Treating clients with co-morbidity
Effective treatment demands good therapeutic corporations. There are several methods of treating co-morbidity (Croton, 2007).
- Sequential treatment- in this type of treatment one mental condition is treated at a time. After the first condition is treated, then the next one is treated. In many cases, AOD problem is first addressed and then the other problems. In other cases, the primary symptom is first treated then followed by the other symptoms.
- Parallel treatment- under this approach, the AOD use and mental disorder problems are treated simultaneously though medication is given independently. AOD use treatment is usually offered by a separate service or provider from the one offering treatment for the mental disorders.
- Integrated treatment- under this approach, the AOD use treatment and the mental disorder problems are treated at the same time by the same provider. This approach is useful in identifying the connection between the clients’ AOD use and mental health.
- Steeped care- under this approach, treatment is offered depending on the severity of each case. Intensity of treatment depends on the severity of the disorders.

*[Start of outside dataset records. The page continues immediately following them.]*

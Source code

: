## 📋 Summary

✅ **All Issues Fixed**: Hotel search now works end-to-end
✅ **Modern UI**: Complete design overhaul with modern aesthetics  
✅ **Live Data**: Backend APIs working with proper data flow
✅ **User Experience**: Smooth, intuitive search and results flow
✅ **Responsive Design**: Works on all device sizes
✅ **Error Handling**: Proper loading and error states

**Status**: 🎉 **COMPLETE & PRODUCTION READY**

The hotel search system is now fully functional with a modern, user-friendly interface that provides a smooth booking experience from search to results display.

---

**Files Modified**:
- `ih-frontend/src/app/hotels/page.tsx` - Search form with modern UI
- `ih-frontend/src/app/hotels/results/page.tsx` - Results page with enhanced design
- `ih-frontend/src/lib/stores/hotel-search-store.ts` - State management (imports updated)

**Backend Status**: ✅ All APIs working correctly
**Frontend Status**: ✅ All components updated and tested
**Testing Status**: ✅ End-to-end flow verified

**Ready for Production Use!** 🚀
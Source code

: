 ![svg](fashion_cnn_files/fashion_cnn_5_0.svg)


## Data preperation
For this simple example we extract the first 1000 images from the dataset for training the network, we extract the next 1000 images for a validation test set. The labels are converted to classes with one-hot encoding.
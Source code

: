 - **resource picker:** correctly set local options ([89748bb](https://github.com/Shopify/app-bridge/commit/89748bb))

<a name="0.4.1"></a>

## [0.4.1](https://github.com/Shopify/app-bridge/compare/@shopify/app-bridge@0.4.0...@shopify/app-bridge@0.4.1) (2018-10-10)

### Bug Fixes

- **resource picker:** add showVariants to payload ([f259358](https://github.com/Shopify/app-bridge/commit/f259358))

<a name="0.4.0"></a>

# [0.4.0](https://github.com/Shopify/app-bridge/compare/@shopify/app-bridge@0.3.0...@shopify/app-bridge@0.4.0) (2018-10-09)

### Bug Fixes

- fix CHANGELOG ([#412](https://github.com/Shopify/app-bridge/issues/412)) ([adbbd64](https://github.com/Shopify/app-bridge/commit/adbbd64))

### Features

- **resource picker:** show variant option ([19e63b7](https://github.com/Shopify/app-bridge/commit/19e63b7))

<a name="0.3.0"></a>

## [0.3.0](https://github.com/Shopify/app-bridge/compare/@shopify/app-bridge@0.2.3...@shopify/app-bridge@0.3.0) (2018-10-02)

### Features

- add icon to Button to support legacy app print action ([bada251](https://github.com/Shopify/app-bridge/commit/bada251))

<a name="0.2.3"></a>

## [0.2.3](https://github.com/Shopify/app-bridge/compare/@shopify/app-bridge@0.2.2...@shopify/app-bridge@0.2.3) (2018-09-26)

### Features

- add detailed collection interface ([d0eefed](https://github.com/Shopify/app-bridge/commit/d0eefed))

- Motivational interviewing- this entails non-judgemental discussions with regard to specific effects of AOD use has on the clients life. This strategy aims at encouraging and motivating the client to change.
- Cognitive behavioural therapy- under this strategy, importance of thinking about how the client feels about their condition is greatly emphasized. This is one of the most effective treatments for conditions like anxiety and depression.
- Relapse prevention- this is a strategy aimed at reducing the likelihood of a relapse happening. Examples include normalising the relapse issue and enhancing the clients’ commitment to change.
- Use of psychosocial groups and self help groups-the former entails appreciations by people with co-morbid problems. They share their experiences and discuss on group interventions. The latter entails clients joining groups with people who have the same conditions. AOD services are provided in such groups (Baker, 2003).
Attending to referral and discharge planning
When attending to a referral case, the first thing is to communicate with the referring agent so that AOD can get information on the nature of the services needed by the client. The AOD also gets information on the extent of the services already provided to the client and then the AOD staffs carries out their own assessment and diagnosis to determine the best treatment.
When planning to discharge a client, it is important to prepare them in advance for treatment stoppage. The clients should be equipped with the necessary information on how to maintain with the positive progress. Plan for follow-up consultations to ensure that the client have a relapse. Also, discuss relapse prevention strategies with the client before discharge. Consider issues like social support and accommodation stability of the client before discharge.